Billet invité.
Un compromis paraissait encore possible au cours de ces dernières heures, mais il s’est vite évanoui. Un plan B reposant sur la convocation d’élections anticipées en Catalogne était évoqué, qui aurait ouvert le jeu en laissant espérer à chaque partie de pouvoir l’emporter. Pedro Sanchez, le leader du PSOE, défendait cette position et une source gouvernementale déclarait à l’AFP « S’il (Carles Puigdemont) convoque des élections, et selon les modalités envisagées, cela pourrait être considéré comme un retour à la légalité ». Sous-entendu, pas question d’élections constituantes.
Cette solution s’étant éloignée, les indépendantistes n’y ayant jamais été favorables, Carles Puigdemont a fait savoir, par écrit et avant l’heure limite de 10 heures fixée par les autorités de Madrid, que « si le gouvernement de l’État persiste à empêcher le dialogue et poursuit la répression, le Parlement de Catalogne pourra procéder, s’il l’estime opportun, au vote d’une déclaration formelle d’indépendance qu’il n’a pas votée le 10 octobre », répondant ainsi à la demande de clarification qui lui était faite.
Ne voulant pas y voir ce qu’il cherchait à obtenir, Mariano Rajoy reprenait l’initiative en convoquant samedi prochain un conseil des ministres, première étape en vue de la suspension d’autonomie de la Catalogne selon l’article 155 de la Constitution espagnole. Apportant la confirmation qu’il joue la politique du pire après le placement en détention provisoire de Jordi Sanchez et Jordi Cuixart, les deux leaders indépendantistes qui ont été inculpés mardi soir de « sédition ». Elle suscitait en réponse la manifestation de deux cent mille personnes mardi soir dans les rues de Barcelone.
Deux jours séparent désormais du lancement de la procédure prévue à l’article 155 de la Constitution qui implique un vote du Sénat qui est acquis, le parti populaire disposant de la majorité. Une nouvelle manifestation est convoquée pour ce soir par la CUP, la formation d’extrême-gauche indépendantiste avec comme mot d’ordre « Arrêtons la répression, sortons dans les rues sans peur. Faisons la République maintenant ».
À moins d’un coup de théâtre, un point de non-retour est désormais franchi. Mariano Rajoy a décidé de jouer l’affrontement, faisant le calcul de se refaire une santé électorale par la suite. Comment se serait-il engagé dans la voie du dialogue avec comme perspective, impensable pour lui comme pour la droite espagnole, l’instauration à terme d’une République organisée sur le mode d’une fédération ?
Il pourra être reproché aux indépendantistes, dans leur diversité politique, d’avoir sous-estimé l’obstacle et de pas avoir placé l’indépendance de la Catalogne dans un contexte d’évolution de l’Espagne toute entière.

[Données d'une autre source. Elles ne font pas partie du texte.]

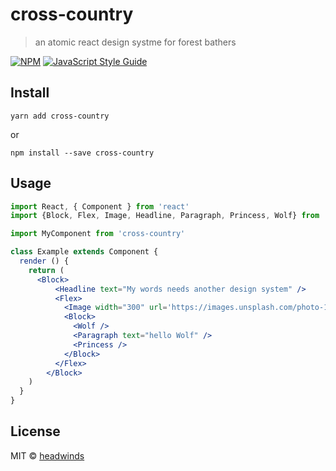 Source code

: # cross-country

> an atomic react design systme for forest bathers

[![NPM](https://img.shields.io/npm/v/cross-country.svg)](https://www.npmjs.com/package/cross-country) [![JavaScript Style Guide](https://img.shields.io/badge/code_style-standard-brightgreen.svg)](https://standardjs.com)

## Install

```
yarn add cross-country
```
or
```
npm install --save cross-country
```

## Usage

```jsx
import React, { Component } from 'react'
import {Block, Flex, Image, Headline, Paragraph, Princess, Wolf} from './components';

import MyComponent from 'cross-country'

class Example extends Component {
  render () {
    return (
      <Block>
          <Headline text="My words needs another design system" />
          <Flex>
            <Image width="300" url='https://images.unsplash.com/photo-1512411233342-92208dfe81af?ixlib=rb-1.2.1&ixid=eyJhcHBfaWQiOjEyMDd9&auto=format&fit=crop&w=934&q=80' />
            <Block>
              <Wolf />
              <Paragraph text="hello Wolf" />
              <Princess />
            </Block>
          </Flex>
        </Block>
    )
  }
}
```

## License

MIT © [headwinds](https://github.com/headwinds)
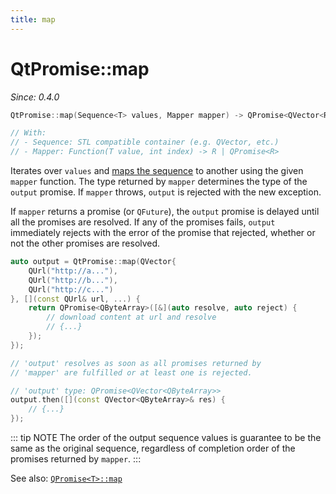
 ```yaml
---
title: map
---
```


# QtPromise::map

*Since: 0.4.0*

```cpp
QtPromise::map(Sequence<T> values, Mapper mapper) -> QPromise<QVector<R>>

// With:
// - Sequence: STL compatible container (e.g. QVector, etc.)
// - Mapper: Function(T value, int index) -> R | QPromise<R>
```

Iterates over `values` and [maps the sequence](https://en.wikipedia.org/wiki/Map_%28higher-order_function%29)
to another using the given `mapper` function. The type returned by `mapper` determines the type of
the `output` promise. If `mapper` throws, `output` is rejected with the new exception.

If `mapper` returns a promise (or `QFuture`), the `output` promise is delayed until all the promises
are resolved. If any of the promises fails, `output` immediately rejects with the error of the
promise that rejected, whether or not the other promises are resolved.

```cpp
auto output = QtPromise::map(QVector{
    QUrl("http://a..."),
    QUrl("http://b..."),
    QUrl("http://c...")
}, [](const QUrl& url, ...) {
    return QPromise<QByteArray>([&](auto resolve, auto reject) {
        // download content at url and resolve
        // {...}
    });
});

// 'output' resolves as soon as all promises returned by
// 'mapper' are fulfilled or at least one is rejected.

// 'output' type: QPromise<QVector<QByteArray>>
output.then([](const QVector<QByteArray>& res) {
    // {...}
});
```

::: tip NOTE
The order of the output sequence values is guarantee to be the same as the original sequence,
regardless of completion order of the promises returned by `mapper`.
:::

See also: [`QPromise<T>::map`](../qpromise/map.md)
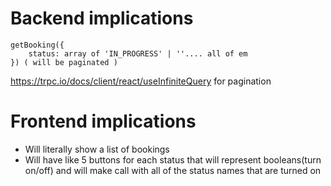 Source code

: # Backend implications
```
getBooking({
	status: array of 'IN_PROGRESS' | ''.... all of em
}) ( will be paginated )
```
https://trpc.io/docs/client/react/useInfiniteQuery  for pagination

# Frontend implications
- Will literally show a list of bookings
- Will have like 5 buttons for each status that will represent booleans(turn on/off) and will make call with all of the status names that are turned on  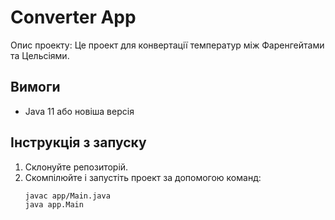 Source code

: # Converter App

Опис проекту: Це проект для конвертації температур між Фаренгейтами та Цельсіями.

## Вимоги

- Java 11 або новіша версія

## Інструкція з запуску

1. Склонуйте репозиторій.
2. Скомпілюйте і запустіть проект за допомогою команд:
   ```bash
   javac app/Main.java
   java app.Main
   ```
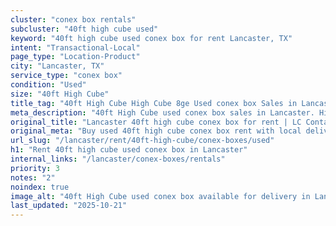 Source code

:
 ```yaml
---
cluster: "conex box rentals"
subcluster: "40ft high cube used"
keyword: "40ft high cube used conex box for rent Lancaster, TX"
intent: "Transactional-Local"
page_type: "Location-Product"
city: "Lancaster, TX"
service_type: "conex box"
condition: "Used"
size: "40ft High Cube"
title_tag: "40ft High Cube High Cube 8ge Used conex box Sales in Lancaster | LC Container"
meta_description: "40ft High Cube used conex box sales in Lancaster. High cube containers with extra height. Fast delivery, competitive pricing. Serving conex boxes area. Quote ID: ROJ. Call (214) 524-4168 for your free quote today."
original_title: "Lancaster 40ft high cube conex box for rent | LC Container"
original_meta: "Buy used 40ft high cube conex box rent with local delivery in Lancaster, TX. LC Container — local Since 2003. Request a fast quote today."
url_slug: "/lancaster/rent/40ft-high-cube/conex-boxes/used"
h1: "Rent 40ft high cube used conex box in Lancaster"
internal_links: "/lancaster/conex-boxes/rentals"
priority: 3
notes: "2"
noindex: true
image_alt: "40ft High Cube used conex box available for delivery in Lancaster"
last_updated: "2025-10-21"
---
```


<!-- TODO: Add unique city/inventory copy, images, and internal links here. -->
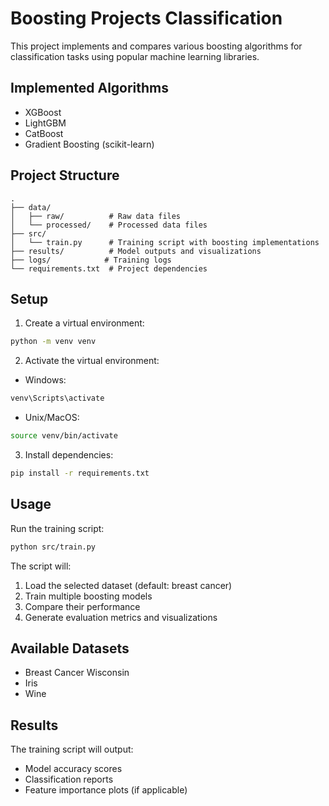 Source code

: # Boosting Projects Classification

This project implements and compares various boosting algorithms for classification tasks using popular machine learning libraries.

## Implemented Algorithms

- XGBoost
- LightGBM
- CatBoost
- Gradient Boosting (scikit-learn)

## Project Structure

```
.
├── data/
│   ├── raw/          # Raw data files
│   └── processed/    # Processed data files
├── src/
│   └── train.py      # Training script with boosting implementations
├── results/          # Model outputs and visualizations
├── logs/            # Training logs
└── requirements.txt  # Project dependencies
```

## Setup

1. Create a virtual environment:
```bash
python -m venv venv
```

2. Activate the virtual environment:
- Windows:
```bash
venv\Scripts\activate
```
- Unix/MacOS:
```bash
source venv/bin/activate
```

3. Install dependencies:
```bash
pip install -r requirements.txt
```

## Usage

Run the training script:
```bash
python src/train.py
```

The script will:
1. Load the selected dataset (default: breast cancer)
2. Train multiple boosting models
3. Compare their performance
4. Generate evaluation metrics and visualizations

## Available Datasets

- Breast Cancer Wisconsin
- Iris
- Wine

## Results

The training script will output:
- Model accuracy scores
- Classification reports
- Feature importance plots (if applicable)
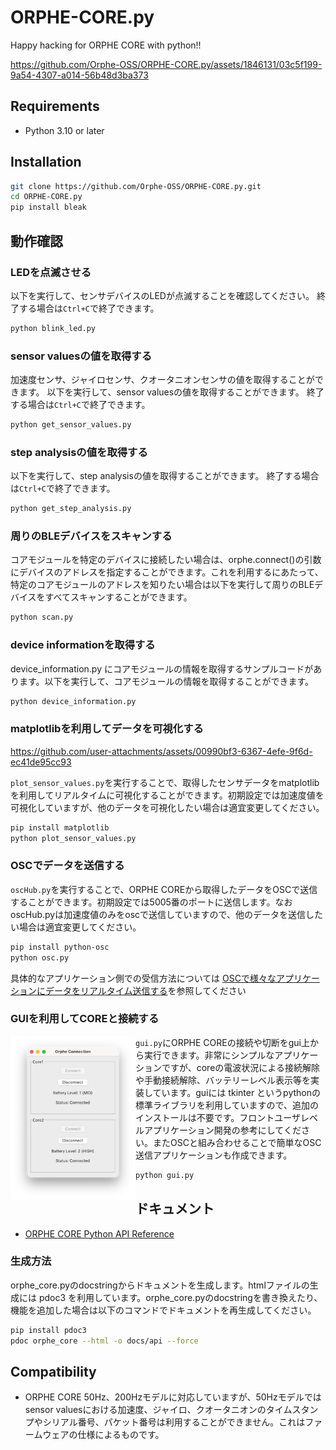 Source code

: # ORPHE-CORE.py
Happy hacking for ORPHE CORE with python!!

https://github.com/Orphe-OSS/ORPHE-CORE.py/assets/1846131/03c5f199-9a54-4307-a014-56b48d3ba373

## Requirements
 * Python 3.10 or later

## Installation
```bash
git clone https://github.com/Orphe-OSS/ORPHE-CORE.py.git
cd ORPHE-CORE.py
pip install bleak
```

## 動作確認

### LEDを点滅させる
以下を実行して、センサデバイスのLEDが点滅することを確認してください。
終了する場合は`Ctrl+C`で終了できます。
```bash
python blink_led.py
```

### sensor valuesの値を取得する
加速度センサ、ジャイロセンサ、クオータニオンセンサの値を取得することができます。
以下を実行して、sensor valuesの値を取得することができます。
終了する場合は`Ctrl+C`で終了できます。
```bash
python get_sensor_values.py
```

### step analysisの値を取得する
以下を実行して、step analysisの値を取得することができます。
終了する場合は`Ctrl+C`で終了できます。
```bash
python get_step_analysis.py
```

### 周りのBLEデバイスをスキャンする
コアモジュールを特定のデバイスに接続したい場合は、orphe.connect()の引数にデバイスのアドレスを指定することができます。これを利用するにあたって、特定のコアモジュールのアドレスを知りたい場合は以下を実行して周りのBLEデバイスをすべてスキャンすることができます。
```bash
python scan.py
```

### device informationを取得する
device_information.py にコアモジュールの情報を取得するサンプルコードがあります。以下を実行して、コアモジュールの情報を取得することができます。
```bash
python device_information.py
```

### matplotlibを利用してデータを可視化する

https://github.com/user-attachments/assets/00990bf3-6367-4efe-9f6d-ec41de95cc93

`plot_sensor_values.py`を実行することで、取得したセンサデータをmatplotlibを利用してリアルタイムに可視化することができます。初期設定では加速度値を可視化していますが、他のデータを可視化したい場合は適宜変更してください。
```bash
pip install matplotlib
python plot_sensor_values.py
```

### OSCでデータを送信する
`oscHub.py`を実行することで、ORPHE COREから取得したデータをOSCで送信することができます。初期設定では5005番のポートに送信します。なおoscHub.pyは加速度値のみをoscで送信していますので、他のデータを送信したい場合は適宜変更してください。
```bash
pip install python-osc
python osc.py
```

具体的なアプリケーション側での受信方法については [OSCで様々なアプリケーションにデータをリアルタイム送信する](https://github.com/Orphe-OSS/ORPHE-CORE.py/wiki/%E7%95%AA%E5%A4%96%E7%B7%A8.-OSC%E3%81%A7%E6%A7%98%E3%80%85%E3%81%AA%E3%82%A2%E3%83%97%E3%83%AA%E3%82%B1%E3%83%BC%E3%82%B7%E3%83%A7%E3%83%B3%E3%81%AB%E3%83%87%E3%83%BC%E3%82%BF%E3%82%92%E3%83%AA%E3%82%A2%E3%83%AB%E3%82%BF%E3%82%A4%E3%83%A0%E9%80%81%E4%BF%A1%E3%81%99%E3%82%8B)を参照してください

### GUIを利用してCOREと接続する
<img align="left" width="200" height="auto" src="gui.png">

`gui.py`にORPHE COREの接続や切断をgui上から実行できます。非常にシンプルなアプリケーションですが、coreの電波状況による接続解除や手動接続解除、バッテリーレベル表示等を実装しています。guiには tkinter というpythonの標準ライブラリを利用していますので、追加のインストールは不要です。フロントユーザレベルアプリケーション開発の参考にしてください。またOSCと組み合わせることで簡単なOSC送信アプリケーションも作成できます。

```bash
python gui.py
```

## ドキュメント
  * [ORPHE CORE Python API Reference](https://orphe-oss.github.io/ORPHE-CORE.py/api/orphe_core.html)

### 生成方法
orphe_core.pyのdocstringからドキュメントを生成します。htmlファイルの生成には pdoc3 を利用しています。orphe_core.pyのdocstringを書き換えたり、機能を追加した場合は以下のコマンドでドキュメントを再生成してください。
```bash
pip install pdoc3
pdoc orphe_core --html -o docs/api --force
```

## Compatibility
 * ORPHE CORE 50Hz、200Hzモデルに対応していますが、50Hzモデルではsensor valuesにおける加速度、ジャイロ、クオータニオンのタイムスタンプやシリアル番号、パケット番号は利用することができません。これはファームウェアの仕様によるものです。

Ada Colau, la maire de Barcelone, a eu beau s’opposer à une déclaration d’indépendance unilatérale et appeler au dialogue, rien n’y a fait. Catalunya en Comú, son mouvement, est avec Podemos et Izquierda Unida favorable à un état plurinational, renouant avec les principes de la IIème République espagnole, mais il n’a pas été audible.
Il reste deux jours avant l’irréparable, après quoi l’affrontement va se poursuivre. Avec tous ses aléas et son imprévisibilité.